Les nouvelles plages horaires proposées par le projet de loi sont les suivantes :

  • Du lundi au vendredi : de 5h00 à 22h00
  • Le samedi, dimanche et jours fériés légaux : de 5h00 à 19h00
  • Le 22 juin ainsi que les 24 et 31 décembre : de 5h00 à 18h00

Cette réforme ambitionne d’offrir plus de flexibilité aux commerces individuels, en situation d’asphyxie. Toutefois, cette flexibilité pourrait se transformer en contrainte supplémentaire pour les petits commerces individuels. Avec des charges déjà lourdes et un personnel limité, ils risquent de se retrouver face à un dilemme : allonger leurs horaires au prix d’une surcharge de travail ou embaucher, sans garantie de rentabilité à court ou moyen terme. Pour un commerçant indépendant qui assume déjà des semaines de 60 heures en moyenne, ces nouvelles obligations pourraient se traduire par des coûts supplémentaires difficilement soutenables. Ne risque-t-on pas, sous couvert d’adaptation, de renforcer encore un peu plus la domination des grandes enseignes internationales, dotées de moyens logistiques et humains sans commune mesure ?

Les syndicats alarmés

Les syndicats considèrent cette évolution comme un signal d’alarme, menaçant des acquis durement obtenus au fil des décennies. “Plutôt que de traiter ces questions de manière concertée au sein du Comité permanent du travail et de l’emploi (CPTE), le gouvernement contourne délibérément cette instance tripartite et les principes du dialogue social à la luxembourgeoise, imposant ses décisions aux partenaires sociaux dans une posture résolument patronale“, dénoncent-ils. Unis dans leur opposition, les syndicats LCGB et OGBL ont même décidé de conjuguer leurs forces pour s’opposer fermement aux décisions du gouvernement actuel, libéral, et annoncent une action plus large prévue le 28 juin prochain.

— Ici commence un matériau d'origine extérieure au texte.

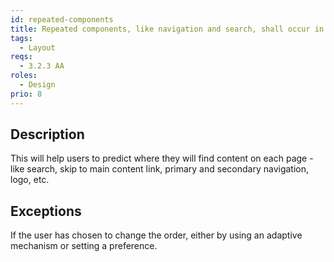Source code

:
 ```yaml
---
id: repeated-components
title: Repeated components, like navigation and search, shall occur in the same relative order on each page
tags:
  - Layout
reqs:
  - 3.2.3 AA
roles:
  - Design
prio: 8
---
```


## Description

This will help users to predict where they will find content on each page - like search, skip to main content link, primary and secondary navigation, logo, etc.

## Exceptions

If the user has chosen to change the order, either by using an adaptive mechanism or setting a preference.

Une photo parue dans Luxemburger Wort immortalise une première manifestation devant la Chambre des députés. Ironie du sort, des touristes asiatiques se sont invités dans l’image, jouant les “photobombeurs”. Selon le LW, ils se sont fait le plaisir de se joindre spontanément à cette manifestation. Face à l’importance du sujet, on peut se demander : s’agit-il d’une maladresse ou d’une insouciance de la part du photographe ? Suis-je la seule à y percevoir l’ironie, voire le manque de respect que cette photo véhicule ? On y voit des syndicats, garants d’une mission essentielle dans notre modèle social, capturés aux côtés de ceux dont l’économie façonne profondément nos modes de consommation, qu’ils soient en ligne ou standardisés. Pour moi, cette image soulève une réflexion sur la tension entre des valeurs de solidarité et des forces économiques mondialisées qui influencent nos vies.

Cette insouciance presque naïve, figée dans l’instant, met en lumière la complexité d’un système où ceux qui souffrent des conséquences d’un modèle économique sont, le temps d’une photo, rejoints par ceux qui en sont parfois des moteurs involontaires, à travers le tourisme de masse ou la consommation mondialisée.

Régulation et adaptation du modèle économique

Le développement rapide des plateformes de livraison a transformé notre façon de consommer, offrant une commodité inégalée tout en soulevant des questions éthiques et économiques. Si ces services facilitent l’accès à une grande variété de produits, ils fragilisent les commerces locaux en captant une part croissante de leur chiffre d’affaires tout en externalisant les coûts sociaux et fiscaux.

Équilibrer la concurrence : Ne serait-il pas pertinent d’imposer aux plateformes des cotisations sociales et des taxes supérieures à celles supportées par les commerces physiques ? (Rien que pour compenser les frais invisibles portés par la collectivité.)

Favoriser les commerces de proximité : Une réduction ciblée de la TVA pourrait leur donner un avantage compétitif et leur donner le souffle dont ils ont besoin pour entamer la prochaine étape.

Revalorisation des métiers locaux

Les commerces de proximité doivent également repenser leur modèle pour survivre face à ces mutations.

Soutenir l’innovation locale : Un accompagnement financier et technique pourrait les aider à développer leurs propres services de livraison mutualisés.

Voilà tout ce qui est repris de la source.